Dark Waters Rising reveals the background of the iconic characters of the Pathfinder universe and shows how they came to adventure together. It provides a glimpse into the lives of some of the characters we embodied in our adventure card game. And I have to say that Valeros is much more brash and blood thirsty for battle in this series than I played him in our adventure. But the storyline that Zub puts together in this series is quite interesting, if not fairly straightforward for a fantasy adventure. A group of heroes finds some goblins, kills them, goes to the closest town and tells them some bad stuff might happen because of said goblins, then has to defend the town from a big bad monster connected to the goblins. It’s pretty standard for the start of a fantasy adventure. The really interesting aspects of this first volume come from the character development and how each hero interacts with the others in their burgeoning party. Zub writes some great banter between the heroes, especially between Valeros and Merisiel, the roguish Elf. So if you’re a fan of exposition, this first volume will be right up your alley.

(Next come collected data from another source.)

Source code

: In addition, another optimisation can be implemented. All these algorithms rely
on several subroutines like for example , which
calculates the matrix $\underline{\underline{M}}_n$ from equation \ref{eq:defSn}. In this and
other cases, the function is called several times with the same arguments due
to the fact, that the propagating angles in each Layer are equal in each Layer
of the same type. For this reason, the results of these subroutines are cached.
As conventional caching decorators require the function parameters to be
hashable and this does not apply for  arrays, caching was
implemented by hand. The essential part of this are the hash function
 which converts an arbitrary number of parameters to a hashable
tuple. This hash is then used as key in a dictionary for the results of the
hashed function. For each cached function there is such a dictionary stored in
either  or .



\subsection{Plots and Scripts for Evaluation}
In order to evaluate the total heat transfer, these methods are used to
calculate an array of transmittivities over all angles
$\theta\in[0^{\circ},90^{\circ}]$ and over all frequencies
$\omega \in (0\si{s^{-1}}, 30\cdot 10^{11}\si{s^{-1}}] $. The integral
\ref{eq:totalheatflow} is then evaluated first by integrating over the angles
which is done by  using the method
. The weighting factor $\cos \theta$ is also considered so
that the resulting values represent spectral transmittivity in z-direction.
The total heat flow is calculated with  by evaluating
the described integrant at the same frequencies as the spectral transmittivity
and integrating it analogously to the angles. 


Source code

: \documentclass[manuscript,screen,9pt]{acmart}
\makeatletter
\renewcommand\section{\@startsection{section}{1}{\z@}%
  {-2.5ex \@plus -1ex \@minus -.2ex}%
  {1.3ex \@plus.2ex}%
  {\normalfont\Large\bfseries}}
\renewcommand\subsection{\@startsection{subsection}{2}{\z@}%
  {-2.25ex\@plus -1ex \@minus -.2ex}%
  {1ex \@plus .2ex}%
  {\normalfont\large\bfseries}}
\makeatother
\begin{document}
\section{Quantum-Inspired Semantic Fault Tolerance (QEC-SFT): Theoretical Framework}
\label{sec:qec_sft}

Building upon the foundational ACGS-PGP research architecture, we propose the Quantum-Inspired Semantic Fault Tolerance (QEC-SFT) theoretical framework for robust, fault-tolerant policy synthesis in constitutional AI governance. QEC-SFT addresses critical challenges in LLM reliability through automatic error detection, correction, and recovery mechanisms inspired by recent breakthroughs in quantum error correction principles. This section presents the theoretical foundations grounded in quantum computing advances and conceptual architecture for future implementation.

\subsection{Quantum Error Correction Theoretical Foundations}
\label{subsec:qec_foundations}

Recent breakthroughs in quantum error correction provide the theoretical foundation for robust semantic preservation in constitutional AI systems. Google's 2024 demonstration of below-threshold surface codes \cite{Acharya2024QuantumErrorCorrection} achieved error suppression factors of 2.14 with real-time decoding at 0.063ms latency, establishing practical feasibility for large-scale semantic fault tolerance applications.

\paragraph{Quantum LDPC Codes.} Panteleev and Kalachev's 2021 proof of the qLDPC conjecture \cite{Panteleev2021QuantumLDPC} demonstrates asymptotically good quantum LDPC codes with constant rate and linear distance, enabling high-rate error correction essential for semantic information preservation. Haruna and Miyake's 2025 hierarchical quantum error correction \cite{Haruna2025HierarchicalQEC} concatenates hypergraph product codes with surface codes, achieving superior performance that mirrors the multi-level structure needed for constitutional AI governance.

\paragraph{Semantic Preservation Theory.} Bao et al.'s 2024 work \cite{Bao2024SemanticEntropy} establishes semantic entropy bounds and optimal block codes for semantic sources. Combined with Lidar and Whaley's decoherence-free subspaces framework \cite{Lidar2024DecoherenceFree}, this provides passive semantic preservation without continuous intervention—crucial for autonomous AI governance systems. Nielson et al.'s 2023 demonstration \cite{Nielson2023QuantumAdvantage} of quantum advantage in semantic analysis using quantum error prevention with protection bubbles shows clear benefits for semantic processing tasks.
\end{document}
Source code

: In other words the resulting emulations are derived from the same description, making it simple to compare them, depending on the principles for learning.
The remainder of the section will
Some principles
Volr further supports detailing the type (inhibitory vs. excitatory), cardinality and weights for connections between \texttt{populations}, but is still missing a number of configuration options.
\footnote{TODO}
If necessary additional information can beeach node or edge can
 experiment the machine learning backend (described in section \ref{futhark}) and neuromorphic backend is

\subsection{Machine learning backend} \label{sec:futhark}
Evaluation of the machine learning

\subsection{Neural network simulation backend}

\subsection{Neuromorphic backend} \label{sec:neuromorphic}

There is one glaring issue that I have with this graphic novel, though. The art is not very good. Andrew Huerta’s panels are often way too busy and convoluted. It is hard to follow the action at times because of how much chaff is in the panel. And colorist Ross Campbell does not do Huerta any favours by using a very dark colour palette that makes the characters seem to blend in with the background. The panels in the climactic scene of the story are so green that it’s hard to tell where the background ends and the monster begins. Some may argue that it highlights the monstrosity of the beast, but I just found it distracting. And I obviously wasn’t the only one who didn’t enjoy Huerta’s work, as he was replaced in the second volume by Ivan Anaya, who I have heard does a better job.
Also, I still have trouble with the portrayal of Seoni in the Pathfinder world. She is constantly being drawn with immense amounts of cleavage and a glaring lack of clothing. Yes, she is a sorcerer, therefore she can’t be wearing armor, but it remains another problematic portrayal of a female character in a fantasy world. Hats off to Paizo for Kyra the cleric and Seelah the paladin, both properly armored to go into battle, but in an industry where women are too often portrayed as near-nude, Seoni sadly conforms to that trend.
If you’re a Pathfinder fan, know the lore, and have experience seeing these characters in the world of Golarion, you should definitely check this series out. Learning about their backstories brings more vibrance to the lore. But if you have no investment in the Pathfinder world, there are better fantasy graphic novel series’ out there. As for age range, I chose not to put this one in my middle school library collection because I found there was a lot of blood and violence throughout the book. This probably fits in the 15 and up range. I do plan on getting the second volume when the paperback releases in March to see the changes to the art, but this isn’t one I am dying to dive into in the future.